**Exercise objective**
All lines with the word "images" are to be found and copied from the listing.

─── Exercise data ───

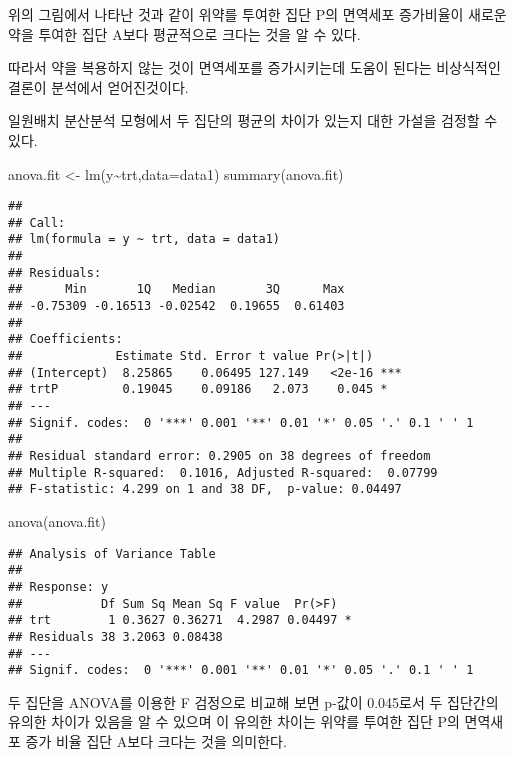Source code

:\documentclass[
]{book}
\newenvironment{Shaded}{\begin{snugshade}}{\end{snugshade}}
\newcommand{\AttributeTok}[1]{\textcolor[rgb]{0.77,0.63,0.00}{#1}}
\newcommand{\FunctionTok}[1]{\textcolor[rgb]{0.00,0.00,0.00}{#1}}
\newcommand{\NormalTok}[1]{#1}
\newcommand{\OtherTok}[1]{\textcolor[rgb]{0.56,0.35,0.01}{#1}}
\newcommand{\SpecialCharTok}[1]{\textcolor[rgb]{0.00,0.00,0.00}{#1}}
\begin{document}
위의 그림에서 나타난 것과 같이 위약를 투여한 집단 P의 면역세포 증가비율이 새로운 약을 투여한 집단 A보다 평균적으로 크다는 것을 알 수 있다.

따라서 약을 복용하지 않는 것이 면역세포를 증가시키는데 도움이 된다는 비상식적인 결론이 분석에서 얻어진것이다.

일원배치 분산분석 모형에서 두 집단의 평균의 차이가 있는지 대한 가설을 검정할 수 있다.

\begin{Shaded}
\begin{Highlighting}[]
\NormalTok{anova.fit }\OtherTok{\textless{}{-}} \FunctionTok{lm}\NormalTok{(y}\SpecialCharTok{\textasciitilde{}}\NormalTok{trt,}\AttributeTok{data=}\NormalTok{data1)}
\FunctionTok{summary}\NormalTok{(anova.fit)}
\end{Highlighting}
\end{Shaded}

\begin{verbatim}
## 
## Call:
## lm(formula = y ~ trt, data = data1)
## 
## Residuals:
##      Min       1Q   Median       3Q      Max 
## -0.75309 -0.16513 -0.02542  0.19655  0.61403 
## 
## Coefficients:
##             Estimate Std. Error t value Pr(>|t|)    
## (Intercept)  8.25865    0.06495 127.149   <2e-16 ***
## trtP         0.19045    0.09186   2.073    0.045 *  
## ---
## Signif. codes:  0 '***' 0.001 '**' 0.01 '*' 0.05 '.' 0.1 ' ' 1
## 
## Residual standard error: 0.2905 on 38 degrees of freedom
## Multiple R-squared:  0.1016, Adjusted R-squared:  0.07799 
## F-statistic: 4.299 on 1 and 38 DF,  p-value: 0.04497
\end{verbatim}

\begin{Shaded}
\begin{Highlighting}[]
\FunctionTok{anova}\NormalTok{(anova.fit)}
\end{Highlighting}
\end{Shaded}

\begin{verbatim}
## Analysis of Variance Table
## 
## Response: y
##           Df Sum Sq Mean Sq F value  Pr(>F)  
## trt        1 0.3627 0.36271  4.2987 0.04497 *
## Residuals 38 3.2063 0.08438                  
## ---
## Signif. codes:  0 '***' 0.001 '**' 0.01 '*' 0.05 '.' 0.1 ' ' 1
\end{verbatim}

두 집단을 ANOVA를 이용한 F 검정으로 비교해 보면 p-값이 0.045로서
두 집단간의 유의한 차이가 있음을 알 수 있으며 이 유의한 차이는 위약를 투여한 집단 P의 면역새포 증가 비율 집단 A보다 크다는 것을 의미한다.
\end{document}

───
─── Exercise data ───

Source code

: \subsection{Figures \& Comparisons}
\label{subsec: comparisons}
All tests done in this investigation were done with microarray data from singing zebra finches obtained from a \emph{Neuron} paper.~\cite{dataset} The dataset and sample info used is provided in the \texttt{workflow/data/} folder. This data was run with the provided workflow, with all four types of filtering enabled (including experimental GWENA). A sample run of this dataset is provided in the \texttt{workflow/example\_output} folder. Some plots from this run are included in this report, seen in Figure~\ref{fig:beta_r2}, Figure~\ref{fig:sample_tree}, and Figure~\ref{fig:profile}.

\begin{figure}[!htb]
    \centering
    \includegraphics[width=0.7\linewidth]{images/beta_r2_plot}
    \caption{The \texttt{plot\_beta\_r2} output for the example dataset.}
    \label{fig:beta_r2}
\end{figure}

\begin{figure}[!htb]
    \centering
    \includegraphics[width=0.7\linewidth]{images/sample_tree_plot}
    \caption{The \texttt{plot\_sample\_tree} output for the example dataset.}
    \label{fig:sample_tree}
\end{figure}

───

**Solution to this exercise**
    \includegraphics[width=0.7\linewidth]{images/beta_r2_plot}
    \includegraphics[width=0.7\linewidth]{images/sample_tree_plot}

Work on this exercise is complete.